Als de Fed in de behoefte aan extra geld wilde voorzien, moest ze meer geld bijdrukken. En het creëren van meer papiergeld betekende dat men twijfelde of het land aan de gouden standaard zou blijven. En als er twijfels waren over de goudstandaard, begonnen mensen goud te exporteren, waardoor de goudreserves zouden afnemen. In eenvoudiger bewoordingen moest de Fed expansiebeleid voeren om de economie te redden, terwijl het vasthouden aan de gouden standaard betekende dat er een krimpbeleid moest worden gevoerd.
Toen Franklin Roosevelt werd ingehuldigd als de volgende president van de Verenigde Staten, veranderde ook het beleid van het land ten aanzien van de gouden standaard. Er werden verschillende uitvoeringsbesluiten en wetten uitgevaardigd en de Verenigde Staten werden volledig van de gouden standaard verwijderd.

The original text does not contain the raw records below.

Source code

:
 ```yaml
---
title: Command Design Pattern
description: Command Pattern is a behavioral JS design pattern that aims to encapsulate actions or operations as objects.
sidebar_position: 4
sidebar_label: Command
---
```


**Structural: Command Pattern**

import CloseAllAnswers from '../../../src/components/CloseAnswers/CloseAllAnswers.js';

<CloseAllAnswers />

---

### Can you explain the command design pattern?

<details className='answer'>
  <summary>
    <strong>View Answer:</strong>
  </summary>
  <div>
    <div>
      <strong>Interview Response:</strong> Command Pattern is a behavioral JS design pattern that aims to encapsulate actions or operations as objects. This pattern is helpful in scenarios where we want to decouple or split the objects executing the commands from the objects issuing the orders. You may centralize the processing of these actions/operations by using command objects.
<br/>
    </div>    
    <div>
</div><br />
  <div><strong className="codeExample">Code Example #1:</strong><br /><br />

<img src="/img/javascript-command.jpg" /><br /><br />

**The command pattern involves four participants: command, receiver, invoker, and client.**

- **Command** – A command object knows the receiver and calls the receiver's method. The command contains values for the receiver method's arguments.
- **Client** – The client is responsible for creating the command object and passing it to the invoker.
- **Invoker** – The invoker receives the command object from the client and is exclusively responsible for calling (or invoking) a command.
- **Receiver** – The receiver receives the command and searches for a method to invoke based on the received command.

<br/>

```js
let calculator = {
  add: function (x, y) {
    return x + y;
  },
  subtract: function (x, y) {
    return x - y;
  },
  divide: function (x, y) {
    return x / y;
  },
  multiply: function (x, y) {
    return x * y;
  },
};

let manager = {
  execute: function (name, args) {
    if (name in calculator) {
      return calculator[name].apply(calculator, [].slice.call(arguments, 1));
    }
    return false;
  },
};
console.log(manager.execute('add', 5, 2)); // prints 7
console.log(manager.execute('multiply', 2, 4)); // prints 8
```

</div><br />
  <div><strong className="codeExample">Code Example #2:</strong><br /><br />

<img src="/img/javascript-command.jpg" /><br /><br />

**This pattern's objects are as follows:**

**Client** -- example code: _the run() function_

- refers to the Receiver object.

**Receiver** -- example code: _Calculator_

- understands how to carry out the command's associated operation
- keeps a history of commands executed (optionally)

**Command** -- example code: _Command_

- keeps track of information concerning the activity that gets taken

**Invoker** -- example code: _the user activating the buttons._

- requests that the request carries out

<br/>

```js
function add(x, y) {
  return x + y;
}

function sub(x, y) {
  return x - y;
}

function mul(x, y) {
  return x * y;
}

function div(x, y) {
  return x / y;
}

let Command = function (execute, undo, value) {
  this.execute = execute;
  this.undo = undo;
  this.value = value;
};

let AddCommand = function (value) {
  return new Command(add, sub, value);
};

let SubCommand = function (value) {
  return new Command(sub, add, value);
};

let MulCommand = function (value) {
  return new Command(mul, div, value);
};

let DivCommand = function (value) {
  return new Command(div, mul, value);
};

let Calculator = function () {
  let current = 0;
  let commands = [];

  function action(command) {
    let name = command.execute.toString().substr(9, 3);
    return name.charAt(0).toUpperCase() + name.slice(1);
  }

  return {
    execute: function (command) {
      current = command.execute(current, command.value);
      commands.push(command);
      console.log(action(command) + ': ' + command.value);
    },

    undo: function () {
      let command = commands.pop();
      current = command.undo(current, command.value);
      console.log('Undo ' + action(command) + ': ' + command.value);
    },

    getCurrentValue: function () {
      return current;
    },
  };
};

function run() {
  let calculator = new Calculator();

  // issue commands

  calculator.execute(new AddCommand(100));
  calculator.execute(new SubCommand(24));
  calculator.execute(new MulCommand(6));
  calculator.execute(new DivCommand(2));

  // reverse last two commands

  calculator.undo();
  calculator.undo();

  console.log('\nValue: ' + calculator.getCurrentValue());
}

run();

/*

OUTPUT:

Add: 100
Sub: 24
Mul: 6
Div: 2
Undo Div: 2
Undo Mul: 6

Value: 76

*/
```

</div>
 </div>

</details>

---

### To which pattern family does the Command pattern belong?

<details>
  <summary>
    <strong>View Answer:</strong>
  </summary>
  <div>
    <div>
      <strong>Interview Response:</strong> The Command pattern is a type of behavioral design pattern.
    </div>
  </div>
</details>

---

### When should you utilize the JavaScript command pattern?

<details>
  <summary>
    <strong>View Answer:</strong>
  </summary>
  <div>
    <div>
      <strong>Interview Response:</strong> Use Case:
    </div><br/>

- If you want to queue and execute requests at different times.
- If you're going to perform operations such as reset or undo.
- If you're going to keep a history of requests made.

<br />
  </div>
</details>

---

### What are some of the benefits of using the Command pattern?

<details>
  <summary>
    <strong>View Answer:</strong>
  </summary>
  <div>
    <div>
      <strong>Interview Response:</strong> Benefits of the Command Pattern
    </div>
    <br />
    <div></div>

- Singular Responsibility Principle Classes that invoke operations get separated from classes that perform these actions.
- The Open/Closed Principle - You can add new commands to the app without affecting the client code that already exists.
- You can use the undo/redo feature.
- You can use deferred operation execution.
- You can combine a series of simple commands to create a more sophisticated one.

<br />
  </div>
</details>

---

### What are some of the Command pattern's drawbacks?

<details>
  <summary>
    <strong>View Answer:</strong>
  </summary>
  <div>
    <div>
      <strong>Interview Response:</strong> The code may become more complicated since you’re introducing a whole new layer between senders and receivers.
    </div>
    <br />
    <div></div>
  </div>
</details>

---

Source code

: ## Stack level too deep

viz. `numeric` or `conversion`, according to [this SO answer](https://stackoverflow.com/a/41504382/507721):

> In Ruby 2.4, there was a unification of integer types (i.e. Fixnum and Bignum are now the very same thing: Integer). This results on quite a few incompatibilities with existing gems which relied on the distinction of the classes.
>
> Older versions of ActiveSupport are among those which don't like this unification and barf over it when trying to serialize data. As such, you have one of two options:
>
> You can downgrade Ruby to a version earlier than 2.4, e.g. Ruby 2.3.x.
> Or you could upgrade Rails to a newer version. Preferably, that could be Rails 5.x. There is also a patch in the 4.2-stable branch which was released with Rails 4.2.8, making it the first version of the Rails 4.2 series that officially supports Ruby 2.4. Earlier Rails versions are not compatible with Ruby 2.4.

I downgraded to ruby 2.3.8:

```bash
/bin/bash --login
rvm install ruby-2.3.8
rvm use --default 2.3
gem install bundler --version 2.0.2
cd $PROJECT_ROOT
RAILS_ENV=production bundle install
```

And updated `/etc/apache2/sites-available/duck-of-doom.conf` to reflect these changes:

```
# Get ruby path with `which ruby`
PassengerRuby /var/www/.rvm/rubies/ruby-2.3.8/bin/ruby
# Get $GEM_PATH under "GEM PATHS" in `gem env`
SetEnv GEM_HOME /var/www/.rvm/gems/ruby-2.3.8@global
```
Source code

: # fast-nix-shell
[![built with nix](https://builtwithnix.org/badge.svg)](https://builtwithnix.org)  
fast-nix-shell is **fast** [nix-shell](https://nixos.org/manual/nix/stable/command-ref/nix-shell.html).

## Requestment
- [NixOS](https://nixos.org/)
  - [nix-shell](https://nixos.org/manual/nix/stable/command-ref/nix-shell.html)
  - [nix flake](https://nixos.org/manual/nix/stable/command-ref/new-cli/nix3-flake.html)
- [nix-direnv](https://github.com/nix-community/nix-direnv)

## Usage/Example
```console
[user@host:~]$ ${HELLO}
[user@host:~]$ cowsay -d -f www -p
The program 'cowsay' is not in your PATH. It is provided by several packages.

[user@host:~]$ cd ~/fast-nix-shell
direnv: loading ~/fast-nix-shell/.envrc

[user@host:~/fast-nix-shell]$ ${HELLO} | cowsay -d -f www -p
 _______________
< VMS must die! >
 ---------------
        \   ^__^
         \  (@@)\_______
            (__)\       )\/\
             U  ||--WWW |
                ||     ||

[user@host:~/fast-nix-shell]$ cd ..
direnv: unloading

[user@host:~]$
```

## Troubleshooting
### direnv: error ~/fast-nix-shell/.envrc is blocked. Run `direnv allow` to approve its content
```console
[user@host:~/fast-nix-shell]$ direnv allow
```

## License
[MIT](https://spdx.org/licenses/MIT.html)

Komt er een moderne gouden standaard?
Overheden van de wereld houden ervan om geld te drukken en een nieuwe gouden standaard zou het vermogen van de overheid om naar believen te drukken (of elektronisch geld te creëren) beperken. Verwacht in de nabije toekomst op geen enkel moment een nieuwe gouden standaard. De meeste politici willen niets te maken hebben met een systeem dat hun vermogen om andermans geld uit te geven beperkt - zo blijven ze in functie.
Referenties
- Kemmerer, Donald L. "Gold Standard" Dictionary of American History . 3e editie. Vol. 4.
- West, Doug. Munten van de Verenigde Staten: A Short History . C & D-publicaties. 2015.